Data records:
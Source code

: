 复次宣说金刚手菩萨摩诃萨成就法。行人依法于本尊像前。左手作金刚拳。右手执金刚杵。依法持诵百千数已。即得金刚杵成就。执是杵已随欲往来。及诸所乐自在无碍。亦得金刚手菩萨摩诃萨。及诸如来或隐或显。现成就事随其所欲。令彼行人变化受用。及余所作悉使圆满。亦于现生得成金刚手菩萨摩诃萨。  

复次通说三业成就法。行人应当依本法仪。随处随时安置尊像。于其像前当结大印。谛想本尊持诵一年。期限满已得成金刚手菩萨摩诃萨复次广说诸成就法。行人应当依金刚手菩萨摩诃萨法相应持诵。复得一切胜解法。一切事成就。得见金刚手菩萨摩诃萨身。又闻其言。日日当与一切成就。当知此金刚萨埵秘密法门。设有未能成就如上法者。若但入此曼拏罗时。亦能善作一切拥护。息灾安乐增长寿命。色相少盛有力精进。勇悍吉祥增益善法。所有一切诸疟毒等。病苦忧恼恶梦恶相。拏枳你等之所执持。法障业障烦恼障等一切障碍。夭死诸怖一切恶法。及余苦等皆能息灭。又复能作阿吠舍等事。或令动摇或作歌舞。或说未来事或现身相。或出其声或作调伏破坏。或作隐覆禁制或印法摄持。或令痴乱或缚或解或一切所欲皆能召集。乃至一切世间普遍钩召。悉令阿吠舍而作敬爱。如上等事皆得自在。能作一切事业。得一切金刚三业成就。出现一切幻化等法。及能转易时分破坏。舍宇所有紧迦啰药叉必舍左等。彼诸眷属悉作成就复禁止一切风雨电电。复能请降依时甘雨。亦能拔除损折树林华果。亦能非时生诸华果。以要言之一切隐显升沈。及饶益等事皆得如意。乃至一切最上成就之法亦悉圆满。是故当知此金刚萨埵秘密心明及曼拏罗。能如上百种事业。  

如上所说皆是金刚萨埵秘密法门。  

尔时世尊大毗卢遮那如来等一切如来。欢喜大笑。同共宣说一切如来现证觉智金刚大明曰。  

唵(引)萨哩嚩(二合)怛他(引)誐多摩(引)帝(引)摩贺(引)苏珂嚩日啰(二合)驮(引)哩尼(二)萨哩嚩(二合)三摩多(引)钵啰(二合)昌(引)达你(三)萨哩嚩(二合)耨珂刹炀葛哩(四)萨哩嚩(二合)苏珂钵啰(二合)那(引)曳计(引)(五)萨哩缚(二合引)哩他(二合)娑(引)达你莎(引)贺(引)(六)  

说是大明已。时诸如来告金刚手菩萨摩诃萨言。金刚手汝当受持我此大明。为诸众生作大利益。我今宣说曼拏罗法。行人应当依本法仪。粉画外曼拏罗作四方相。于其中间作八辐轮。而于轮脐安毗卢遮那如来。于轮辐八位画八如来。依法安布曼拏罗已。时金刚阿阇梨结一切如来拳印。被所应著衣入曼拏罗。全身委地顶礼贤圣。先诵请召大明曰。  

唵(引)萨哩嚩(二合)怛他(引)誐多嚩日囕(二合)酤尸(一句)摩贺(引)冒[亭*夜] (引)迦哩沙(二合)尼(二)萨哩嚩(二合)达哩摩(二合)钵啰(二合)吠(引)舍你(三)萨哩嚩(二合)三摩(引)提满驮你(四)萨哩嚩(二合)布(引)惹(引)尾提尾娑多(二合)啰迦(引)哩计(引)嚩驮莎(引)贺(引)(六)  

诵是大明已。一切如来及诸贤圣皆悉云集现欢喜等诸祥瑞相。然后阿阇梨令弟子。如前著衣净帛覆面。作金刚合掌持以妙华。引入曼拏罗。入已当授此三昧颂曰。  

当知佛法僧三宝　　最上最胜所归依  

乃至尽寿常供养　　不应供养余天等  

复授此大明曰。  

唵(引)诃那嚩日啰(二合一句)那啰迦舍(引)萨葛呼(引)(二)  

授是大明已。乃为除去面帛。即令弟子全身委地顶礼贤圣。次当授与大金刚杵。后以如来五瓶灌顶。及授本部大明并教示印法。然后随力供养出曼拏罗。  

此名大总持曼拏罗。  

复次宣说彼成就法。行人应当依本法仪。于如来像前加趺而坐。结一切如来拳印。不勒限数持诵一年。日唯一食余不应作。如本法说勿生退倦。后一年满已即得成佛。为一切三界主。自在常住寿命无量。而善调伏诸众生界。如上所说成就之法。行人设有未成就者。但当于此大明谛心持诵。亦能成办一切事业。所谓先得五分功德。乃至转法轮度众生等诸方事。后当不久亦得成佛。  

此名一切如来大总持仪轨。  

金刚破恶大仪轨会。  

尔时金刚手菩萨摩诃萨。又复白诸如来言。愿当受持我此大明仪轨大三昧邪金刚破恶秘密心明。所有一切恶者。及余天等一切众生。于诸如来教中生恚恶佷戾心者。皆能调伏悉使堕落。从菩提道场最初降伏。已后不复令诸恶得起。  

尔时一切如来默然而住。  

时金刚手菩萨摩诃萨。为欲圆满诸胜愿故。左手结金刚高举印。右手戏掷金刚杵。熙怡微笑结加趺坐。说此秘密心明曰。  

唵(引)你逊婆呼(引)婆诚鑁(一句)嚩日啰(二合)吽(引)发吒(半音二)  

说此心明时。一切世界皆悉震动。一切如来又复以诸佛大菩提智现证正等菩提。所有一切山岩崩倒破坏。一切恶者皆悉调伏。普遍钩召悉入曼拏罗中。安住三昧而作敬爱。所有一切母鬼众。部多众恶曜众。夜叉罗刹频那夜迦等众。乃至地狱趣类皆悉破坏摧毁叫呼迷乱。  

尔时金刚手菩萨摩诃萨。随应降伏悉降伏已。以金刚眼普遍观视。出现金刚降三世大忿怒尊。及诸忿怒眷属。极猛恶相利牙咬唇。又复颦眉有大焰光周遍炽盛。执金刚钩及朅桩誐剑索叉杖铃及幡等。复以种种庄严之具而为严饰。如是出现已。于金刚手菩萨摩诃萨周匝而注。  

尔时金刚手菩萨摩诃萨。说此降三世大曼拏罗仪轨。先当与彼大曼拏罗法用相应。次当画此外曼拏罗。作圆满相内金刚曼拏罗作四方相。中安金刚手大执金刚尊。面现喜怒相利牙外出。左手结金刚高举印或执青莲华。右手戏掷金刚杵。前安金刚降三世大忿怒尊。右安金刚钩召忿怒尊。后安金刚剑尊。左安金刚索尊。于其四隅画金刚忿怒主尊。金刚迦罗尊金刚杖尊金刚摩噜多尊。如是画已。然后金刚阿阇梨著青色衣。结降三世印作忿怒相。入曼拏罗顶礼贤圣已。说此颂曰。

Exercise goal: Count how many lines of the entries contain the word "行人应当依本法仪"; only the number should appear in the reply.

Answer space: 3